在向量中插入多个值

Question

I have a std::vector<T> variable. I also have two variables of type T, the first of which represents the value in the vector after which I am to insert, while the second represents the value to insert.

So lets say I have this container: 1,2,1,1,2,2

And the two values are 2 and 3 with respect to their definitions above. Then I wish to write a function which will update the container to instead contain:

1,2,3,1,1,2,3,2,3

I am using c++98 and boost. What std or boost functions might I use to implement this function?

Iterating over the vector and using std::insert is one way, but it gets messy when one realizes that you need to remember to hop over the value you just inserted.

Answer 1

This is what I would probably do:

vector<T> copy;
for (vector<T>::iterator i=original.begin(); i!=original.end(); ++i)
{
    copy.push_back(*i);
    if (*i == first)
        copy.push_back(second);
}
original.swap(copy);

Put a call to reserve in there if you want. You know you need room for at least original.size() elements. You could also do an initial iteraton over the vector (or use std::count ) to determine the exact amount of elements to reserve, but without testing, I don't know whether that would improve performance.

Answer 2

I propose a solution that works in place and in O(n) in memory and O(2n) time. Instead of O(n^2) in time by the solution proposed by Laethnes and O(2n) in memory by the solution proposed by Benjamin.

// First pass, count elements equal to first.
std::size_t elems = std::count(data.begin(), data.end(), first);
// Resize so we'll add without reallocating the elements.
data.resize(data.size() + elems);
vector<T>::reverse_iterator end = data.rbegin() + elems;
// Iterate from the end. Move elements from the end to the new end (and so elements to insert will have some place).
for(vector<T>::reverse_iterator new_end = data.rbegin(); end != data.rend() && elems > 0; ++new_end,++end)
{
  // If the current element is the one we search, insert second first. (We iterate from the end).
  if(*end == first)
  {
    *new_end = second;
    ++new_end;
    --elems;
  }
  // Copy the data to the end.
  *new_end = *end;
}

This algorithm may be buggy but the idea is to copy only once each elements by:

1. Firstly count how much elements we'll need to insert.
2. Secondly by going though the data from the end and moving each elements to the new end.

Answer 3

This is what I probably would do:

typedef ::std::vector<int> MyList;
typedef MyList::iterator MyListIter;

MyList data;

// ... fill data ...

const int searchValue = 2;
const int addValue = 3;

// Find first occurence of searched value
MyListIter iter = ::std::find(data.begin(), data.end(), searchValue);

while(iter != data.end())
{
    // We want to add our value after searched one
    ++iter;

    // Insert value and return iterator pointing to the inserted position
    // (original iterator is invalid now).
    iter = data.insert(iter, addValue);

    // This is needed only if we want to be sure that out value won't be used
    // - for example if searchValue == addValue is true, code would create
    // infinite loop.
    ++iter;

    // Search for next value.
    iter = ::std::find(iter, data.end(), searchValue);
}

but as you can see, I couldn't avoid the incrementation you mentioned. But I don't think that would be bad thing: I would put this code to separate functions (probably in some kind of "core/utils" module) and - of course - implement this function as template, so I would write it only once - only once worrying about incrementing value is IMHO acceptable. Very acceptable.
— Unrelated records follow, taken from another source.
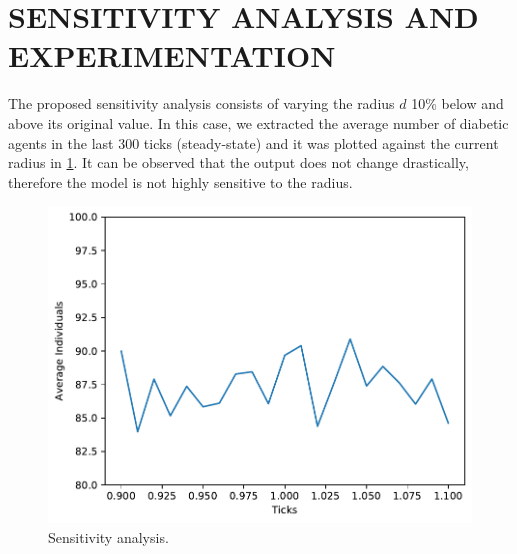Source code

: \section{SENSITIVITY ANALYSIS AND EXPERIMENTATION}
The proposed sensitivity analysis consists of varying the radius $d$ 10\% below and above its original value. In this case, we extracted the average number of diabetic agents in the last 300 ticks (steady-state) and it was plotted against the current radius in \cref{fig:sens}. It can be observed that the output does not change drastically, therefore the model is not highly sensitive to the radius.
\begin{figure}[H]
    \centering
    \includegraphics[width=0.3\columnwidth]{files/sensitivity-diabetes.pdf}
    \caption{Sensitivity analysis.}
    \label{fig:sens}
\end{figure}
template <class ValueType>
void insertAfter(::std::vector<ValueType> &io_data,
                 const ValueType &i_searchValue,
                 const ValueType &i_insertAfterValue);

or even better (IMHO)

template <class ListType, class ValueType>
void insertAfter(ListType &io_data,
                 const ValueType &i_searchValue,
                 const ValueType &i_insertAfterValue);

EDIT:

well, I would solve problem little different way: first count number of the searched value occurrence (preferably store in some kind of cache which can be kept and used repeatably) so I could prepare array before (only one allocation) and used memcpy to move original values (for types like int only, of course) or memmove (if the vector allocated size is sufficient already).

Answer 4

In place, O(1) additional memory and O(n) time ( Live at Coliru ):

template <typename T, typename A>
void do_thing(std::vector<T, A>& vec, T target, T inserted) {
    using std::swap;

    typedef typename std::vector<T, A>::size_type size_t;
    const size_t occurrences = std::count(vec.begin(), vec.end(), target);
    if (occurrences == 0) return;

    const size_t original_size = vec.size();
    vec.resize(original_size + occurrences, inserted);

    for(size_t i = original_size - 1, end = i + occurrences; i > 0; --i, --end) {
        if (vec[i] == target) {
            --end;
        }
        swap(vec[i], vec[end]);
    }
}